German Chancellor Angela Merkel is expected to urge Russia to adhere to its contractual obligations and resolve its dispute with Ukraine as soon as possible when she meets with Putin in Berlin, a government spokesman said.

A consortium of European energy firms were reviewing a proposal by Italy to pay for an initial boost in gas flows necessary to re-pressurize the pipelines and restore gas to Europe.

Germany’s E.ON Ruhrgas, France’s Gaz de France have joined ENI in the proposal and talks were underway with three other European energy firms, Gazprom deputy chief Alexander Medvedev said Friday.

The consortium’s proposal would allow Kiev and Moscow to bypass the question of who should pay for the “technical gas” needed to jump star supplies - a main sticking point in their dispute.

The leaders of the Balkan nations, most suffering for the gas shortages, redoubled their entreaties to get the gas pumping.

But their desperate efforts contrasted with the skeptical attitude in Brussels to the Russian invitation, with French President Nicolas Sarkozy declaring he would not be travelling to Moscow.

“We consider that as Russian and Ukraine are not complying with their obligations for gas deliveries the conditions for a summit are insufficient,” French Foreign Ministry spokesman Eric Chevallier said late Thursday.

The Czech EU presidency said it would attend the summit, but reserved harsh judgment of both parties, saying they had “irrevocably” damaged their credibility.

“I wish that the discussion in the EU would no longer be about bilateral agreements but about a common European policy … it indicates a need to lower dependence,” Czech Prime Minister Mirek Topolanek said Friday.

“How much more serious will this crisis become?,” Bulgarian President Georgi Parvanov said in a speech backing a new EU energy policy amid the ongoing gas dispute.
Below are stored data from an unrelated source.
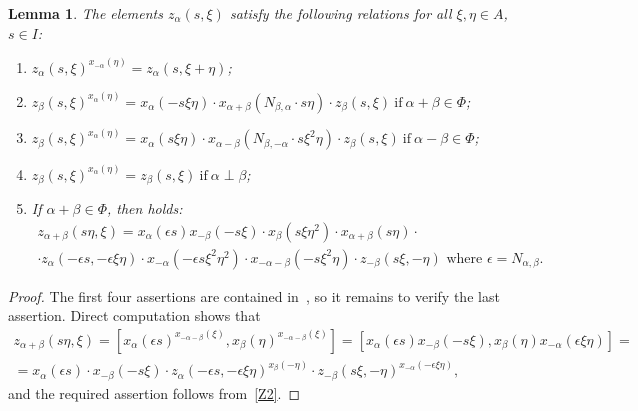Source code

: \documentclass[oneside, 8pt]{amsart}
\newtheorem{lemma}{Lemma}
\theoremstyle{remark}
\theoremstyle{definition}
\numberwithin{equation}{section}
\begin{document}
\begin{lemma}\label{Zrels} The elements $z_\alpha(s, \xi)$ satisfy the following relations for all $\xi, \eta\in A$, $s\in I$:
\begin{enumerate} 
\item\label{Z1} $z_{\alpha}(s, \xi) ^ {x_{-\alpha}(\eta)} = z_{\alpha}(s, \xi + \eta)$;
\item\label{Z2} $z_{\beta}(s, \xi) ^ {x_{\alpha}(\eta)} = x_{\alpha} (- s\xi \eta) \cdot x_{\alpha+\beta} (N_{\beta, \alpha}\cdot s\eta)     \cdot z_{\beta}(s, \xi)\ \text{if}\ \alpha + \beta \in \Phi$;
\item\label{Z3} $z_{\beta}(s, \xi) ^ {x_{\alpha}(\eta)} = x_{\alpha} (s\xi \eta) \cdot x_{\alpha-\beta} (N_{\beta,-\alpha}\cdot s\xi^2\eta) \cdot z_{\beta}(s, \xi)\ \text{if}\ \alpha - \beta \in \Phi$;

\item\label{Z4} $z_{\beta}(s, \xi) ^ {x_{\alpha}(\eta)} = z_{\beta}(s, \xi)\ \text{if}\ \alpha\perp\beta$;
\item\label{Z5} If $\alpha+\beta\in\Phi$, then holds:
\begin{multline} \nonumber z_{\alpha+\beta}(s\eta, \xi) = x_\alpha(\epsilon s) x_{-\beta}(-s\xi) \cdot x_{\beta}(s\xi\eta^2) \cdot x_{\alpha+\beta}(s \eta) \cdot \\ \cdot z_\alpha(-\epsilon s, -\epsilon \xi\eta) \cdot
  x_{-\alpha}(-\epsilon s\xi^2\eta^2) \cdot x_{-\alpha-\beta}(- s \xi^2 \eta) \cdot z_{-\beta}(s\xi, -\eta)\text{ where $\epsilon = N_{\alpha,\beta}$.}\end{multline}
\end{enumerate} \end{lemma}
\begin{proof}
The first four assertions are contained in~\cite[Lemma~9]{S15}, so it remains to verify the last assertion.
Direct computation shows that
\begin{multline} \nonumber
  z_{\alpha+\beta}(s\eta, \xi) = [x_\alpha(\epsilon s)^{x_{-\alpha-\beta}(\xi)}, x_\beta(\eta)^{x_{-\alpha-\beta}(\xi)}] =
  [x_\alpha(\epsilon s) x_{-\beta}(-s\xi), x_{\beta}(\eta) x_{-\alpha}(\epsilon \xi\eta)] = \\ 
  = x_\alpha(\epsilon s) \cdot x_{-\beta}(-s\xi) \cdot z_\alpha(-\epsilon s, -\epsilon \xi\eta)^{x_{\beta}(-\eta)} \cdot z_{-\beta}(s\xi, -\eta)^{x_{-\alpha}(-\epsilon \xi\eta)},
\end{multline} 
and the required assertion follows from~\eqref{Z2}.
\end{proof}
\end{document}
Slovak Prime Minister Robert Fico - who has said his country will be forced to drastic measures if his country is still starved of gas in 10 days - showed willingness to strike separate deals at Saturday’s summit.

“If it is possible, I would favor finding an effective solution for securing gas (for Slovakia),” Fico said.

Bulgaria, which is 95 percent dependent on Russia for gas, and Slovakia have born the brunt of the gas cut-off being forced to shut factories and seek alternative emergency energy deliveries as thousands of homes were left without heat.

Russia cut all supplies of gas to Ukraine on Jan 7, accusing Kiev of siphoning off deliveries to Europe, 80 percent of which travel through its pipelines.

The cut off in supplies of Russian gas has already bled stocks in western Europe, according to data from Gas Storage Europe (GSE), a Brussels-based organization of the industry, Friday.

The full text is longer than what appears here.